Fashion and Style

Are You Ever Too Old to Wear Vintage?



It is true that when we think about vintage clothing these days, we often think about it as a young person’s game: Gen Z rediscovering the ’90s (or the ’80s or the early 2000s) and finding the joy in low-slung cargo pants, cropped tops and mini backpacks as everyone celebrates them as champions of sustainability; or fresh-faced celebrities looking hip in midcentury haute couture.

Loving resale is a good thing, no question, but it has also led to a situation where the whole meaning of “vintage” has become confused with “used clothes” and “retro” — which are, in fact, not actually synonyms.

There is, as it turns out, no generally accepted definition of “vintage” — The Vou.com newsletter describes it as “any object representing a previous era or social period, at least 20 years old but not older than 100 years.” Vestiaire says that vintage is “15 years old or older.” Many other sites use the term simply to mean old — and by “old,” I mean last season. Which is itself a development that can be attributed to our bizarrely truncated sense of time, thanks to social media, and the constant stream of new information.

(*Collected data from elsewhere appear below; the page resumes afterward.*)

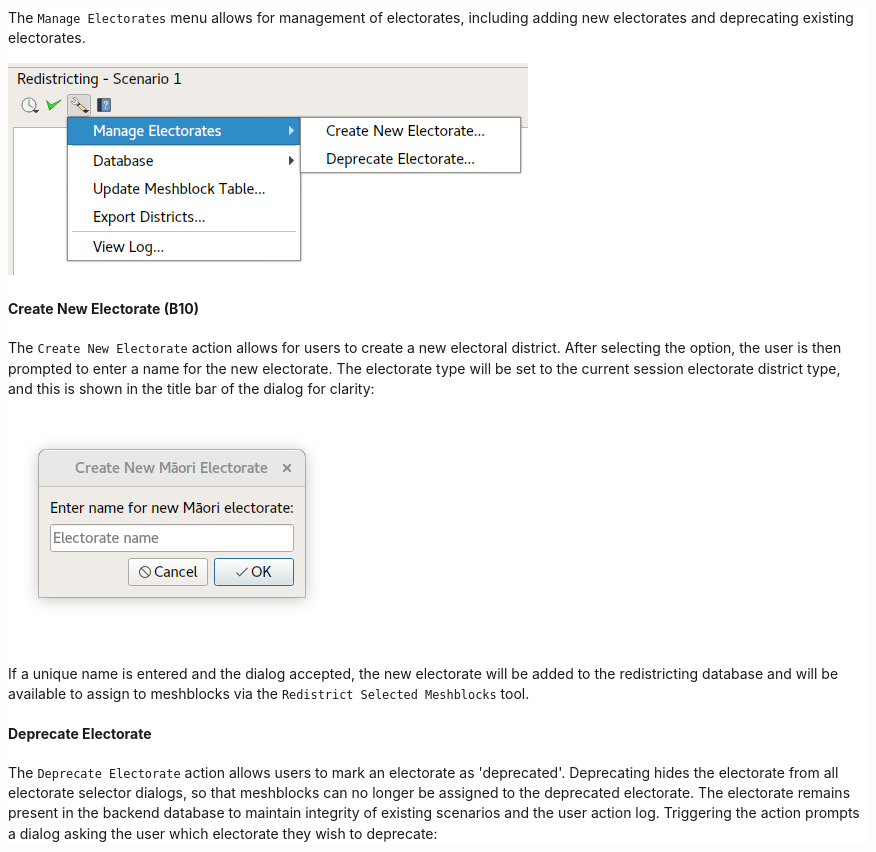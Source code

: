 The `Manage Electorates` menu allows for management of electorates, including adding new electorates and deprecating existing electorates.

![Manages Electorates](images/manage_electorate.png)

#### Create New Electorate (B10)

The `Create New Electorate` action allows for users to create a new electoral district. After selecting the option, the user is then prompted to enter a name for the new electorate. The electorate type will be set to the current session electorate district type, and this is shown in the title bar of the dialog for clarity:

![Name New Electorate](images/new_electorate.png)

If a unique name is entered and the dialog accepted, the new electorate will be added to the redistricting database and will be available to assign to meshblocks via the `Redistrict Selected Meshblocks` tool.

#### Deprecate Electorate

The `Deprecate Electorate` action allows users to mark an electorate as 'deprecated'. Deprecating hides the electorate from all electorate selector dialogs, so that meshblocks can no longer be assigned to the deprecated electorate. The electorate remains present in the backend database to maintain integrity of existing scenarios and the user action log. Triggering the action prompts a dialog asking the user which electorate they wish to deprecate:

Let me tell you: “Vintage” does not mean last season. It doesn’t even mean last year.

But if we think of the meaning the way the Cambridge Dictionary does, as “of high quality and lasting value, or showing the best and most typical characteristics of a particular type of thing,” then it becomes a signifier of connoisseurship, knowledge and taste. And that, in answer to your question, has absolutely no age limit.